──────── Available data

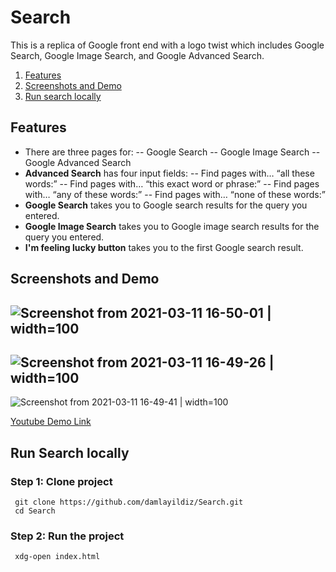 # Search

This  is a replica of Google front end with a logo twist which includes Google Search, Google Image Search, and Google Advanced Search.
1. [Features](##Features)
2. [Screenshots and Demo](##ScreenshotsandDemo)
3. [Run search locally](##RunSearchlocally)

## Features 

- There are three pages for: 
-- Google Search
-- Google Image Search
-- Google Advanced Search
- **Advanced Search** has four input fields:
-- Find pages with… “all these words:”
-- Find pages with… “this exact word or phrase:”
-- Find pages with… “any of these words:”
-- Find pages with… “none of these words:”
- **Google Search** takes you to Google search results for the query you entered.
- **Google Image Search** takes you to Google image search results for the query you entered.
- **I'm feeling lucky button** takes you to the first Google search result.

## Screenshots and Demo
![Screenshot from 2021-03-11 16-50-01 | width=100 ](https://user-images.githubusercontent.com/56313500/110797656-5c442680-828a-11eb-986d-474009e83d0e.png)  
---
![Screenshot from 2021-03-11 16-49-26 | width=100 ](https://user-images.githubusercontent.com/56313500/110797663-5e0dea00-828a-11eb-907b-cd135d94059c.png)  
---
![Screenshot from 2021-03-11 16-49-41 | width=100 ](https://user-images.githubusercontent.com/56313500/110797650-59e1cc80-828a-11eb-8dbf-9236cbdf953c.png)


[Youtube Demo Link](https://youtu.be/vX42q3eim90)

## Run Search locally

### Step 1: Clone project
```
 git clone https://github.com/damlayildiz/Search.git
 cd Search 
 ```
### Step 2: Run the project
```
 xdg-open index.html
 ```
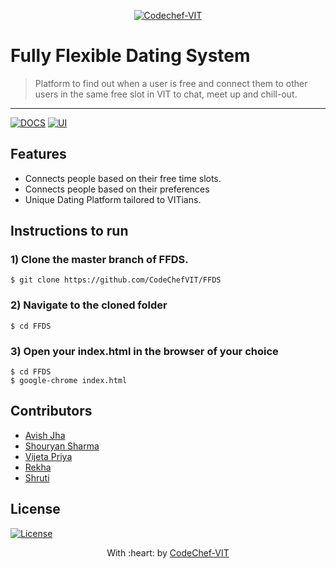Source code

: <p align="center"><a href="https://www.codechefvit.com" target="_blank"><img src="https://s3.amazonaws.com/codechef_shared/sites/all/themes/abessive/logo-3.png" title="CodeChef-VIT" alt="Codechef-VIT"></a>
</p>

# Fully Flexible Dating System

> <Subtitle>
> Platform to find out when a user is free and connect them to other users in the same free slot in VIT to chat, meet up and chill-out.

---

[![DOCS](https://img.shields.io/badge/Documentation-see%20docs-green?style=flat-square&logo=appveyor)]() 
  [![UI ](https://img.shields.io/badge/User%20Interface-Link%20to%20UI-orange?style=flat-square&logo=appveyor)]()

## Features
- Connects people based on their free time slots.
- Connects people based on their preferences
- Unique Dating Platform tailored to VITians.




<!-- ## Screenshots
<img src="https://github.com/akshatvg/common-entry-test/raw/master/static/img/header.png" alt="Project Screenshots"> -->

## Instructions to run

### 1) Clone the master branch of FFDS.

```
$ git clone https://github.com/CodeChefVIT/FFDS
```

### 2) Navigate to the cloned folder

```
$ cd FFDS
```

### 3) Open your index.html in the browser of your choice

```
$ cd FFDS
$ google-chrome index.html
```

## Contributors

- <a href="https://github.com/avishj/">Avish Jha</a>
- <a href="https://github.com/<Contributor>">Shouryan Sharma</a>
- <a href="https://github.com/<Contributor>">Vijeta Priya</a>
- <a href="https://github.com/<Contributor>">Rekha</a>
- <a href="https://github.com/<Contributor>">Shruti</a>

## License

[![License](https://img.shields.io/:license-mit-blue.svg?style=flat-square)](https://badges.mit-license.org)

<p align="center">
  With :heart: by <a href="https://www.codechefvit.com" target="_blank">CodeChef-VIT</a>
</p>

────────────────
──────── Available data

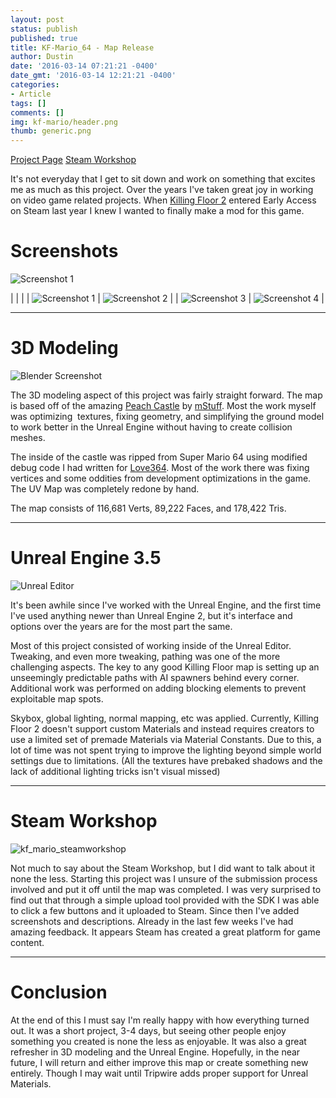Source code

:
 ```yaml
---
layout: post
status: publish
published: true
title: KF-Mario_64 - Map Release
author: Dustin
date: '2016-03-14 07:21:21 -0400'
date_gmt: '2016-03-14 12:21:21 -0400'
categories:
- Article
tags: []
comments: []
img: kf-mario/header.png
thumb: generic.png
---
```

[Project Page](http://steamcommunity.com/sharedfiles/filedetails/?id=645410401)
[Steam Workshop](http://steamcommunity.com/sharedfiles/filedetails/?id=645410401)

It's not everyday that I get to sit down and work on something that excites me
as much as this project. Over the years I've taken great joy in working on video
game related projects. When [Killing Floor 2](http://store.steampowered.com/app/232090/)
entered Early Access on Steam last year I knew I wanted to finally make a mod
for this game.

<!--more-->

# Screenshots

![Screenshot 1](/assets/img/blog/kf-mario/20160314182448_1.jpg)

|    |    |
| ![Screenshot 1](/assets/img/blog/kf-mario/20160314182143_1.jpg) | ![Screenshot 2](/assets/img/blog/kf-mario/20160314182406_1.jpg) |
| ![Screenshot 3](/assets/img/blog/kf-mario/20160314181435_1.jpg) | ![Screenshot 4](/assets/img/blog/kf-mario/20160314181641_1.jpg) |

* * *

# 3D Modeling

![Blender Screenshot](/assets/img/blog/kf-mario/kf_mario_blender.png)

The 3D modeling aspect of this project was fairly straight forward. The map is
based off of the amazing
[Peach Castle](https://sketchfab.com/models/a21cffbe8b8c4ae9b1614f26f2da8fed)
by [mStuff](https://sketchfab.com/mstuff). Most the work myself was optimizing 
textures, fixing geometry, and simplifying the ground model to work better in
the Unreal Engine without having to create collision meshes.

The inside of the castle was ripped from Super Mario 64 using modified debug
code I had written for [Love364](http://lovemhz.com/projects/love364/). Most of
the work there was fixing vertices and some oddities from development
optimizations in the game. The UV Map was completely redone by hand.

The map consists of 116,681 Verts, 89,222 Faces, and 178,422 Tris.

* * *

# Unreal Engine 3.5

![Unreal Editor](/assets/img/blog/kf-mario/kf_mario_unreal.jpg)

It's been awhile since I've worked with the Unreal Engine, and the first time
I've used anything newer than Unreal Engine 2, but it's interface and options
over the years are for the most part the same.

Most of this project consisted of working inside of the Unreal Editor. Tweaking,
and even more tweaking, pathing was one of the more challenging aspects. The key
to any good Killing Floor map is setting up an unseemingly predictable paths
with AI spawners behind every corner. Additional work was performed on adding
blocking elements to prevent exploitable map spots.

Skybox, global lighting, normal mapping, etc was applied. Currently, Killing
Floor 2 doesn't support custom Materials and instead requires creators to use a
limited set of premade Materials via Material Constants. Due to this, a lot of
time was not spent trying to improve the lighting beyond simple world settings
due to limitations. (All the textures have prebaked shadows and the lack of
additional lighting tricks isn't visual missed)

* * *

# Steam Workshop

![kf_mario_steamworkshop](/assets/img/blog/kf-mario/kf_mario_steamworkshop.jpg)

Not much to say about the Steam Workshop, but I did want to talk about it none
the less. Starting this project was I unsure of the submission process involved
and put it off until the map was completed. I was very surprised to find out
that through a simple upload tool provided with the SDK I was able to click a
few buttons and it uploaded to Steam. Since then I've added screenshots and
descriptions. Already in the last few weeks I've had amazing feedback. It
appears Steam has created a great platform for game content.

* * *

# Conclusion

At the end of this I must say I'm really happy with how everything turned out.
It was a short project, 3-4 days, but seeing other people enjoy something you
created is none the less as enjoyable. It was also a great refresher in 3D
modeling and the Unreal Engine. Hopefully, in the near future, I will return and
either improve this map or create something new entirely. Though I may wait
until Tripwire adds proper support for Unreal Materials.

────────────────
──────── Available data

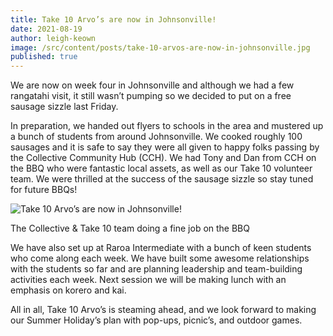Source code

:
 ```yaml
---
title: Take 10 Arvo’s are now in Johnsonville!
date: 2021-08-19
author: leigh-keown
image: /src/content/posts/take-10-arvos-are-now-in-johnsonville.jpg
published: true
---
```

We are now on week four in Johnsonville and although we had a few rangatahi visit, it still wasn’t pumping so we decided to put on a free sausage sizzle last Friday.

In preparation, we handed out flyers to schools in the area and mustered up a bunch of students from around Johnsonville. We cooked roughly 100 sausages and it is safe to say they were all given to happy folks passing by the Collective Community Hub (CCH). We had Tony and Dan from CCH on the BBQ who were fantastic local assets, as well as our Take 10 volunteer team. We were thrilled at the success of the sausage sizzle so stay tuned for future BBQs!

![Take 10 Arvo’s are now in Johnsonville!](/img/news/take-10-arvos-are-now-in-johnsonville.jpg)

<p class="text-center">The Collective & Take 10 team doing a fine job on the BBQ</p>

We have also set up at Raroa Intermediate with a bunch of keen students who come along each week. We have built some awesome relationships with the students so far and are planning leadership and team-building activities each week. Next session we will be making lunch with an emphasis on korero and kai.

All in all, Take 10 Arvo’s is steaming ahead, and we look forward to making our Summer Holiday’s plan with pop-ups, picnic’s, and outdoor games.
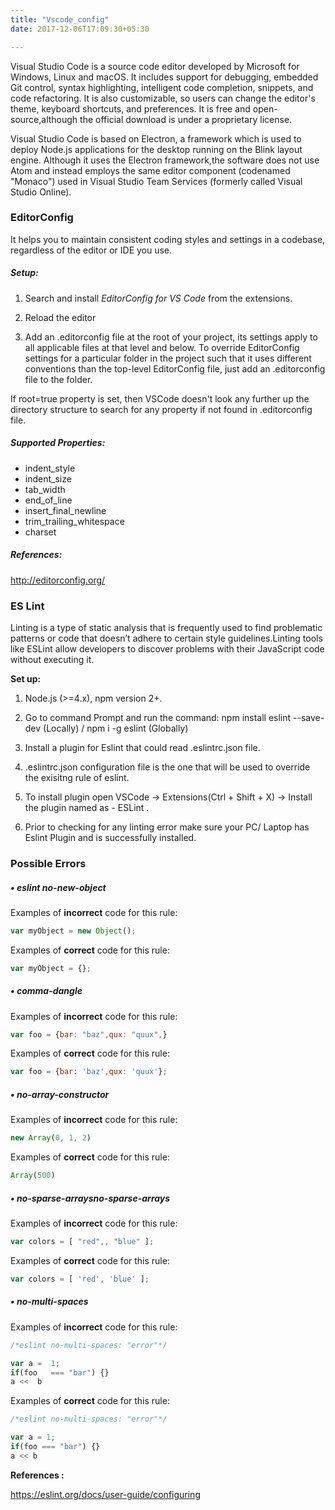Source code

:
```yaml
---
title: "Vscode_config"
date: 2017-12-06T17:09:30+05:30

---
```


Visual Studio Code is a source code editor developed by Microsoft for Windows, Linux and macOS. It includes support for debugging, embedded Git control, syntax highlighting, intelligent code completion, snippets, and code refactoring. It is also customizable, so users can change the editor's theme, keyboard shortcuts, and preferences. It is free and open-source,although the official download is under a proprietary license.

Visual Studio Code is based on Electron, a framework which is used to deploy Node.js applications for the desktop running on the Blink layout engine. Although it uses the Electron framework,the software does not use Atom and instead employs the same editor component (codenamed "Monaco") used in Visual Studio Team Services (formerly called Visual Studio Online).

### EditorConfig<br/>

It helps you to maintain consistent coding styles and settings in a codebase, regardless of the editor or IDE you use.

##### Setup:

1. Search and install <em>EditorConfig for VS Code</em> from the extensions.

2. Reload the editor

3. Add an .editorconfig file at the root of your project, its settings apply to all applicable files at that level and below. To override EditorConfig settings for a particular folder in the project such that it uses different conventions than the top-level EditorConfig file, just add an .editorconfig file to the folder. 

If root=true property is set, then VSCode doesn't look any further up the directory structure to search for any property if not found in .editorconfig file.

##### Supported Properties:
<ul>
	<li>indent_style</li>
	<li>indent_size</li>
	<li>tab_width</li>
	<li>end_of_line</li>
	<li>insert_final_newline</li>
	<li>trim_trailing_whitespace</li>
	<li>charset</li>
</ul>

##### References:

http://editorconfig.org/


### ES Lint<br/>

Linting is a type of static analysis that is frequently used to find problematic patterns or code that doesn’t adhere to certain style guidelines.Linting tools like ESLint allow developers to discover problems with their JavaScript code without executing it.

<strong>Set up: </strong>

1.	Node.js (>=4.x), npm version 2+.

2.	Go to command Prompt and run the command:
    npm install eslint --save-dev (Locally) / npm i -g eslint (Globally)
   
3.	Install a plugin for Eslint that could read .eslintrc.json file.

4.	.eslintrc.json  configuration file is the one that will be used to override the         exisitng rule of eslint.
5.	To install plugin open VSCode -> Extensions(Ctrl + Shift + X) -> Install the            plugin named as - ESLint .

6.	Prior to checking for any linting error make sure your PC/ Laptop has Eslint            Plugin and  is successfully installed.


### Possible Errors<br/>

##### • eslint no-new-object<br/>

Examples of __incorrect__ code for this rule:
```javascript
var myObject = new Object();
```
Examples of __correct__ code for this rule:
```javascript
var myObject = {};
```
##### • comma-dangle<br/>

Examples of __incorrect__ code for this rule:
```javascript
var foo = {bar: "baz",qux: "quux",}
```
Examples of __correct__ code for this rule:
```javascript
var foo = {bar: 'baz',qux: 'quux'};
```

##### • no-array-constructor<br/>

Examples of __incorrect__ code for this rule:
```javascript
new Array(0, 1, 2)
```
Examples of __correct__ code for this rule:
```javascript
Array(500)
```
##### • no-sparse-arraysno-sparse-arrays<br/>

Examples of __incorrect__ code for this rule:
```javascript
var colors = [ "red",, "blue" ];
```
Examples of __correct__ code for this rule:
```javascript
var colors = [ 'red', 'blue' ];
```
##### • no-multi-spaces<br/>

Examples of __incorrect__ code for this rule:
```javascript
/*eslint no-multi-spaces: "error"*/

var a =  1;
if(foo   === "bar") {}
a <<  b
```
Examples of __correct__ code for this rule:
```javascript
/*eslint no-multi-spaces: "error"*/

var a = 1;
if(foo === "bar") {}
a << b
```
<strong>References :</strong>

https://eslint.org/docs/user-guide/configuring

────────────────

* Your task
Look through the entries above. Extract each line with the word "other".

* Response to the exercise
> Platform to find out when a user is free and connect them to other users in the same free slot in VIT to chat, meet up and chill-out.
It was a short project, 3-4 days, but seeing other people enjoy something you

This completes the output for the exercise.